Путь Самки - Торчинов Евгений Алексеевич страница 2.

Шрифт
Фон

Лев Петрович не обратил особого внимания на мое появление, продолжая рассуждать о пользе секторальных чаепитий и о порочности нашей Пиковой дамы – Изольды Давыдовны Полянской, в незапамятные времена подававшей начальству докладную с требованием запретить оные чаепития как мешающие ее производственному процессу. Зато Георгий Леопольдович приветливо улыбнулся и промолвил:

– Здравствуйте, Костя. Тут звонил Константин Иванович, просил вас зайти к нему, когда придете.

Я поблагодарил Тролля и, поставив свой старый дипломат на стул, сразу же пошел на аудиенцию к своему начальственному тезке Константину Ивановичу Ревунову, замдиректора СПбО ИТП РАН.
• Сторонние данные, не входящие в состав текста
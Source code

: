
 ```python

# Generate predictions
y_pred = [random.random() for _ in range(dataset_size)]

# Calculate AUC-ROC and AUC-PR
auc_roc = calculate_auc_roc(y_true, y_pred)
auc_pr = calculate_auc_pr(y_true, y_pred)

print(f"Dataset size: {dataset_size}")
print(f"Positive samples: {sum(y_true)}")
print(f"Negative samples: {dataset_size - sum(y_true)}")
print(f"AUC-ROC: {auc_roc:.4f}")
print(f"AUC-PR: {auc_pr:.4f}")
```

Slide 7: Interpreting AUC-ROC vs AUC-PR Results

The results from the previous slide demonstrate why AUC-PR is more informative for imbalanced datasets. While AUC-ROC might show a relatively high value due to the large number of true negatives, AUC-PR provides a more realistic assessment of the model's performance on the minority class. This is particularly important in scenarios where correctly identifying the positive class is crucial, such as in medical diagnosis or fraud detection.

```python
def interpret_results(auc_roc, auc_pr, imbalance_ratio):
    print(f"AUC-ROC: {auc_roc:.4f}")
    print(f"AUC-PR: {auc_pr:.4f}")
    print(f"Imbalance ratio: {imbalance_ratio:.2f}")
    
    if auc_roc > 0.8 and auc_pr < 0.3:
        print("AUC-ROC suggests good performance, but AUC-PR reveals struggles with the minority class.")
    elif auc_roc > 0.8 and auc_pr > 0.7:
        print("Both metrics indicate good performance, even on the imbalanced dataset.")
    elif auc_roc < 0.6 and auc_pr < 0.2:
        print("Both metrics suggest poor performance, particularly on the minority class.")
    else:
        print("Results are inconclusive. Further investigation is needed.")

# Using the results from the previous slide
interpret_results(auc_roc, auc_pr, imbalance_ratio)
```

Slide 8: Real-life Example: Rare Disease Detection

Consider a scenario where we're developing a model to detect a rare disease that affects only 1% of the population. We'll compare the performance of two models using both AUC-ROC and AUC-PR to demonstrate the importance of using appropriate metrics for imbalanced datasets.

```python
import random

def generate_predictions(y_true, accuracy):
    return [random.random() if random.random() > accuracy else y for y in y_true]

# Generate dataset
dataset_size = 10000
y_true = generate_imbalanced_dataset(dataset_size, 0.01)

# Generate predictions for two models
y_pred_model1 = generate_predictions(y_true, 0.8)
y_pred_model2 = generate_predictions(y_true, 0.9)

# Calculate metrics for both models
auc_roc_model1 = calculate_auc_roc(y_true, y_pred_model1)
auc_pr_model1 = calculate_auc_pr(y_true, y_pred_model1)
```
Кабинет Константина Ивановича располагался внизу, вблизи «черного хода» в высочайший кабинет Георгия Тиграновича. В отличие от последнего, бывшего гениальным администратором и вполне посредственным специалистом, Константин Иванович был редким (если не редчайшим) примером вполне гармоничного сочетания ученого и администратора. К тому же даже самые пристрастные представители демократической общественности нашего института не считали возможным усомниться в личной порядочности замдиректора. Дверь кабинета была приоткрыта – Константин Иванович сразу же заметил меня и в своей обычной манере добродушно проворчал:

– Ну заходи, заходи, Константин Владимирович.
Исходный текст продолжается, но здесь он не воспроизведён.